The Stock Is Still A Blue Chip Bargain
Altria Group may be a wonderful business. But even the best businesses have a point of no return valuation at which you can’t expect optimal investment results. This is why estimating the fair value of a stock and insisting upon not paying too far above that price is paramount to investing success. That explains why I will be using two valuation models to appraise Altria Group’s shares.
The first valuation model that I will utilize to assess the fair value of shares of Altria Group is the dividend discount model. This contains three inputs.
The first input into the DDM is the expected dividend per share, which is the annualized dividend per share. Altria Group’s annualized dividend per share is currently $3.76.
The next input for the DDM is the cost of capital equity, which is another term for the annual total return that an investor requires from their investments. My personal preference for this input is 10%.
The final input into the DDM is the annual DGR or dividend growth rate over the long haul. As I alluded to earlier in the article, I will assume a 4% annual dividend growth rate.
Using these inputs for the DDM, I come out to a fair value of $62.67 a share. This indicates that Altria Group’s shares are priced at a 24% discount to fair value and can provide a 31.6% upside from the current price of $47.63 a share (as of December 2, 2022).
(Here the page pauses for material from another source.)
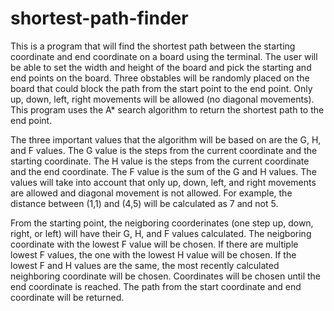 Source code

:# shortest-path-finder

  This is a program that will find the shortest path between the starting coordinate and end coordinate on a board using the terminal. The user will be able to set the width and height of the board and pick the starting and end points on the board. Three obstables will be randomly placed on the board that could block the path from the start point to the end point. Only up, down, left, right movements will be allowed (no diagonal movements). This program uses the A* search algorithm to return the shortest path to the end point.

  The three important values that the algorithm will be based on are the G, H, and F values. The G value is the steps from the current coordinate and the starting coordinate. The H value is the steps from the current coordinate and the end coordinate. The F value is the sum of the G and H values. The values will take into account that only up, down, left, and right movements are allowed and diagonal movement is not allowed. For example, the distance between (1,1) and (4,5) will be calculated as 7 and not 5.

  From the starting point, the neigboring coorderinates (one step up, down, right, or left) will have their G, H, and F values calculated. The neigboring coordinate with the lowest F value will be chosen. If there are multiple lowest F values, the one with the lowest H value will be chosen. If the lowest F and H values are the same, the most recently calculated neighboring coordinate will be chosen. Coordinates will be chosen until the end coordinate is reached. The path from the start coordinate and end coordinate will be returned.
The first valuation model that I’ll use to calculate the fair value of shares of Altria Group is the discounted cash flows model or DCF model. This also is comprised of three inputs.
The first input for the DCF model is a company’s trailing twelve-month adjusted diluted EPS. This is $4.75 for Altria Group.
The second input into the DCF model is growth assumptions. Erring on the side of caution, I’ll use a 3% annual adjusted diluted EPS growth rate for the next five years. And I’ll model a drop-off to 2% in subsequent years.
The third input for the DCF model is the discount rate. This is the required annual total return rate. I will again use 10% for this input.
Plugging these inputs into the DCF model, I arrive at a fair value of $63.18 a share. This suggests that Altria Group’s shares are priced at a 24.6% discount to fair value and offer 32.6% capital appreciation from the current share price.
Averaging these two fair values together, I compute a fair value of $62.93 a share. This means that shares of Altria Group are trading at a 24.3% discount to fair value and can provide a 32.1% upside from the current share price.
Summary: Altria Group Is An Undervalued And Dependable Income Stock
Altria Group is among the select few stocks that have raised their dividends for at least half a century. And based on the company’s sustainable dividend payout ratio and stable fundamentals, that track record appears positioned to continue.
Throw in Altria Group’s double-digit percentage undervaluation using my valuation model inputs and the stock is a great buy for income investors.